Apakah Konsep Omnibus Law Menganut Sistem Civil Law

Omnibus law
Karikatur 'Harap-Harap Cemas Omnibus Law' karya Daan Yahya (Republika.co.id)

Omnibus Law yang merupakan suatu hajat besar pemerintah dalam pertumbuhan dan percepatan pertumbuhan ekonomi nasional. Memang baik tetapi mengapa menimbulkan kegaduhan dimasyarakat?

Banyak muncul statement bahwa Pengusaha merupakan pihak yang diuntungkan. penggunaan konsep omnibus law sepertinya mampu menjawab persoalan tumpang tindih aturan perundang-undangan di Indonesia.

Masalahnya, apakah konsep omnibus law ini bisa diterapkan di Indonesia yang menganut sistem civil law?

Konsep Omnibus Law sendiri menurut Sofyan Djalil sebagaimana dikutip dalam artikel Menimbang Konsep Omnibus Law Bila Diterapkan di Indonesia pernah melontarkan konsep omnibus law.

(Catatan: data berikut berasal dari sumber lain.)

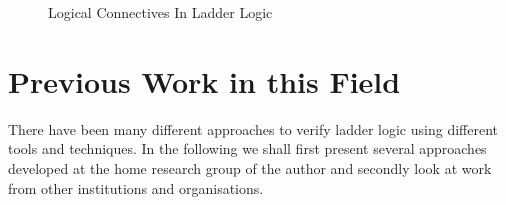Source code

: \begin{figure}[h!]
 \begin{center}
\end{center}

\label{fig:ladderconnectives}
\caption{Logical Connectives In Ladder Logic}

\end{figure}

\medskip
\begin{comment}
In section 4 an approach is presented to capture the semantics of ladder logic
programs using propositional logic.
\end{comment}

\section{Previous Work in this Field}
There have been many different approaches to verify ladder logic using different tools and techniques. In the following we shall first present several approaches developed at the home research group of the author and secondly look at work from other institutions and organisations. 



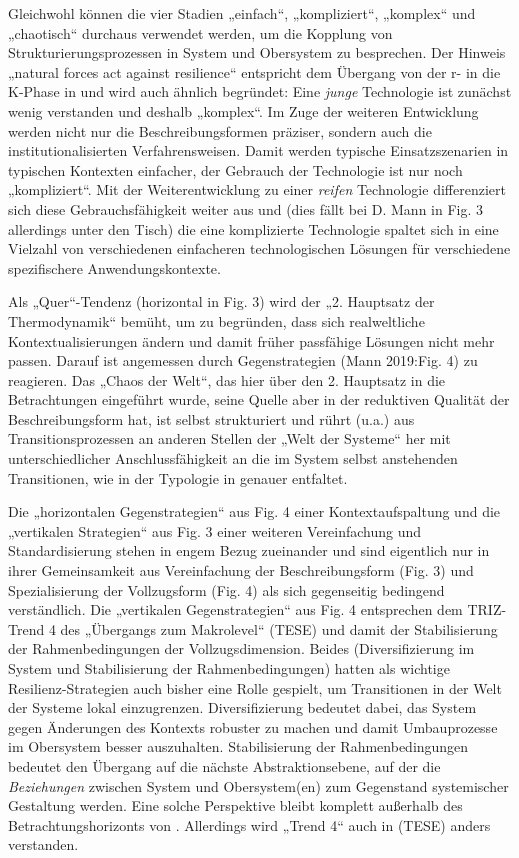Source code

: \documentclass[11pt,a4paper]{article}
\begin{document}
Gleichwohl können die vier Stadien „einfach“, „kompliziert“, „komplex“ und
„chaotisch“ durchaus verwendet werden, um die Kopplung von
Strukturierungsprozessen in System und Obersystem zu besprechen. Der Hinweis
„natural forces act against resilience“ \cite[Fig. 3]{Mann2019} entspricht dem
Übergang von der r- in die K-Phase in \cite{Holling2000} und wird auch ähnlich
begründet: Eine \emph{junge} Technologie ist zunächst wenig verstanden und
deshalb „komplex“. Im Zuge der weiteren Entwicklung werden nicht nur die
Beschreibungsformen präziser, sondern auch die institutionalisierten
Verfahrensweisen. Damit werden typische Einsatzszenarien in typischen
Kontexten einfacher, der Gebrauch der Technologie ist nur noch „kompliziert“.
Mit der Weiterentwicklung zu einer \emph{reifen} Technologie differenziert
sich diese Gebrauchsfähigkeit weiter aus und (dies fällt bei D. Mann in Fig. 3
allerdings unter den Tisch) die eine komplizierte Technologie spaltet sich in
eine Vielzahl von verschiedenen einfacheren technologischen Lösungen für
verschiedene spezifischere Anwendungskontexte.

Als „Quer“-Tendenz (horizontal in Fig. 3) wird der „2. Hauptsatz der
Thermodynamik“ bemüht, um zu begründen, dass sich realweltliche
Kontextualisierungen ändern und damit früher passfähige Lösungen nicht mehr
passen.  Darauf ist angemessen durch Gegenstrategien (Mann 2019:Fig.  4) zu
reagieren. Das „Chaos der Welt“, das hier über den 2. Hauptsatz in die
Betrachtungen eingeführt wurde, seine Quelle aber in der reduktiven Qualität
der Beschreibungsform hat, ist selbst strukturiert und rührt (u.a.) aus
Transitionsprozessen an anderen Stellen der „Welt der Systeme“ her mit
unterschiedlicher Anschlussfähigkeit an die im System selbst anstehenden
Transitionen, wie in der Typologie in \cite{Geels2007} genauer entfaltet.

Die „horizontalen Gegenstrategien“ aus Fig. 4 einer Kontextaufspaltung und die
„vertikalen Strategien“ aus Fig. 3 einer weiteren Vereinfachung und
Standardisierung stehen in engem Bezug zueinander und sind eigentlich nur in
ihrer Gemeinsamkeit aus Vereinfachung der Beschreibungsform (Fig. 3) und
Spezialisierung der Vollzugsform (Fig. 4) als sich gegenseitig bedingend
verständlich. Die „vertikalen Gegenstrategien“ aus Fig. 4 entsprechen dem
TRIZ-Trend 4 des „Übergangs zum Makrolevel“ (TESE) und damit der
Stabilisierung der Rahmenbedingungen der Vollzugsdimension. Beides
(Diversifizierung im System und Stabilisierung der Rahmenbedingungen) hatten
als wichtige Resilienz-Strategien auch bisher eine Rolle gespielt, um
Transitionen in der Welt der Systeme lokal einzugrenzen. Diversifizierung
bedeutet dabei, das System gegen Änderungen des Kontexts robuster zu machen
und damit Umbauprozesse im Obersystem besser auszuhalten. Stabilisierung der
Rahmenbedingungen bedeutet den Übergang auf die nächste Abstraktionsebene, auf
der die \emph{Beziehungen} zwischen System und Obersystem(en) zum Gegenstand
systemischer Gestaltung werden. Eine solche Perspektive bleibt komplett
außerhalb des Betrachtungshorizonts von \cite{Mann2019}. Allerdings wird
„Trend 4“ auch in (TESE) anders verstanden.
\end{document}
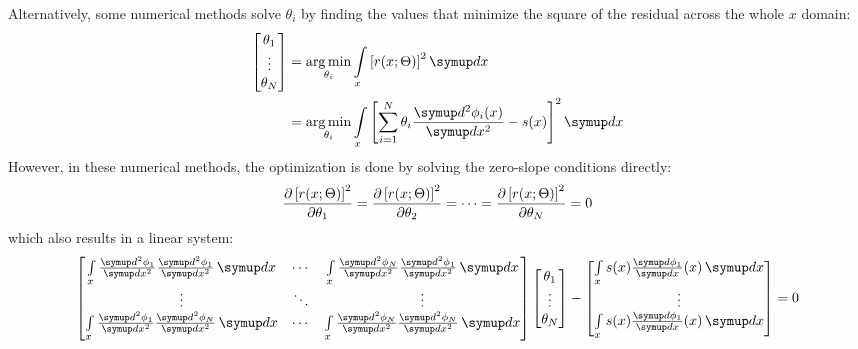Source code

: Alternatively, some numerical methods solve $\theta_i$ by finding the values that minimize the square of the residual across the whole $x$ domain:
\begin{equation}\label{eq:least-square-fem}
    \begin{aligned}
        \begin{bmatrix}
            \theta_1 \\ \vdots \\ \theta_N
        \end{bmatrix}
        & =
        \operatorname*{arg\,min}\limits_{\theta_i}
        \int\limits_{x}\left[r(x; \Theta)\right]^2\diff x \\
        & =
        \operatorname*{arg\,min}\limits_{\theta_i}
        \int\limits_{x}\left[\sum\limits_{i=1}^{N}\theta_i \frac{\diff^2 \phi_i(x)}{\diff x^2} - s(x)\right]^2\diff x
    \end{aligned}
\end{equation}
However, in these numerical methods, the optimization is done by solving the zero-slope conditions directly:
\begin{equation}
    \frac{\partial \left[r(x; \Theta)\right]^2}{\partial \theta_1} = 
    \frac{\partial \left[r(x; \Theta)\right]^2}{\partial \theta_2} = 
    \cdots =
    \frac{\partial \left[r(x; \Theta)\right]^2}{\partial \theta_N} = 
    0
\end{equation}
which also results in a linear system:
\begin{equation}\label{eq:spetral-least-equare}
    \begin{bmatrix}
        \int\limits_{x}
        \frac{\diff^2 \phi_1}{\diff x^2}
        \frac{\diff^2 \phi_1}{\diff x^2}
        \diff x
        &
        \cdots
        &
        \int\limits_{x}
        \frac{\diff^2 \phi_N}{\diff x^2}
        \frac{\diff^2 \phi_1}{\diff x^2}
        \diff x \\
        \vdots & \ddots & \vdots \\
        \int\limits_{x}
        \frac{\diff^2 \phi_1}{\diff x^2}
        \frac{\diff^2 \phi_N}{\diff x^2}
        \diff x
        &
        \cdots
        &
        \int\limits_{x}
        \frac{\diff^2 \phi_N}{\diff x^2}
        \frac{\diff^2 \phi_N}{\diff x^2}
        \diff x \\
    \end{bmatrix}
    \begin{bmatrix}
        \theta_1 \\ \vdots \\ \theta_N
    \end{bmatrix}
    - 
    \begin{bmatrix}
        \int\limits_{x}s(x)\frac{\diff \phi_1}{\diff x}(x) \diff x \\
        \vdots \\
        \int\limits_{x}s(x)\frac{\diff \phi_1}{\diff x}(x) \diff x
    \end{bmatrix}
    = 0
\end{equation}
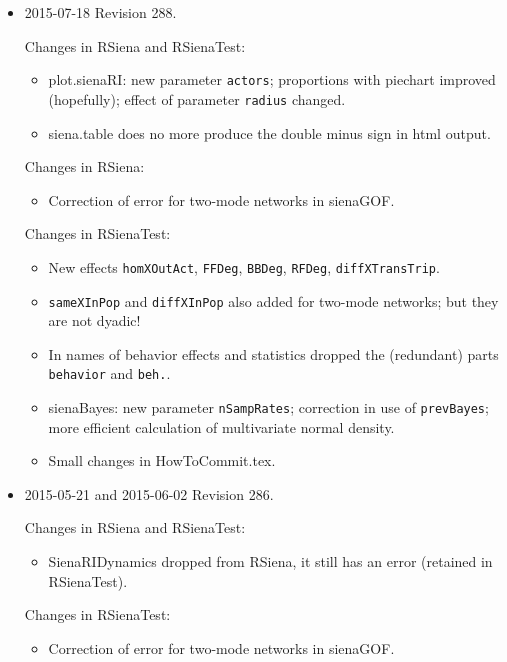 \documentclass[a4paper,fleqn,11pt]{article}
\newcommand{\+}{\, + \,}
\newcommand{\sfn}[1]{\textsf{#1}}
\newcommand{\rs}{{\sf RSiena}}
\newcommand{\rst}{{\sf RSienaTest}}
\begin{document}
\begin{small}
\begin{itemize}
\item 2015-07-18 Revision 288.

Changes in \textsf{RSiena} and \textsf{RSienaTest}:
\begin{itemize}
   \item \sfn{plot.sienaRI}: new parameter \texttt{actors}; proportions with
     piechart improved (hopefully); effect of parameter \texttt{radius} changed.
   \item \textsf{siena.table} does no more produce the double minus sign in html output.
\end{itemize}

Changes in RSiena:
\begin{itemize}
\item Correction of error for two-mode networks in \sfn{sienaGOF}.
\end{itemize}

Changes in \textsf{RSienaTest}:
\begin{itemize}
\item New effects \texttt{homXOutAct}, \texttt{FFDeg}, \texttt{BBDeg},
   \texttt{RFDeg}, \texttt{diffXTransTrip}.
   \item \texttt{sameXInPop} and \texttt{diffXInPop} also added for two-mode networks;
     but they are not dyadic!
   \item In names of behavior effects and statistics dropped the
     (redundant) parts \texttt{behavior} and \texttt{beh.}.
   \item \textsf{sienaBayes}: new parameter \texttt{nSampRates};
     correction in use of \texttt{prevBayes};
	 more efficient calculation of multivariate normal density.
   \item Small changes in \sfn{HowToCommit.tex}.
\end{itemize}

\item 2015-05-21 and 2015-06-02 Revision 286.

Changes in \textsf{RSiena} and \textsf{RSienaTest}:
\begin{itemize}
\item \sfn{SienaRIDynamics} dropped from \rs, it still has an error
      (retained in \rst).
\end{itemize}

Changes in \textsf{RSienaTest}:
\begin{itemize}
\item Correction of error for two-mode networks in \sfn{sienaGOF}.
\end{itemize}


\end{itemize}
\end{small}
\end{document}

Konsep ini juga dikenal dengan omnibus bill yang sering digunakan di negara yang menganut sistem common law, seperti Amerika Serikat dalam membuat regulasi. Regulasi dalam konsep ini adalah membuat satu undang-undang baru untuk mengamandemen beberapa undang-undang sekaligus.

Dengan mengkaji konsep Triple Bottom Line (TBL atau 3BL) atau juga 3P – People, Planet and Profit yang diambil dari pernyataan John Elkington tahun 1988 memperkenalkan konsep Triple Bottom Line (TBL atau 3BL). 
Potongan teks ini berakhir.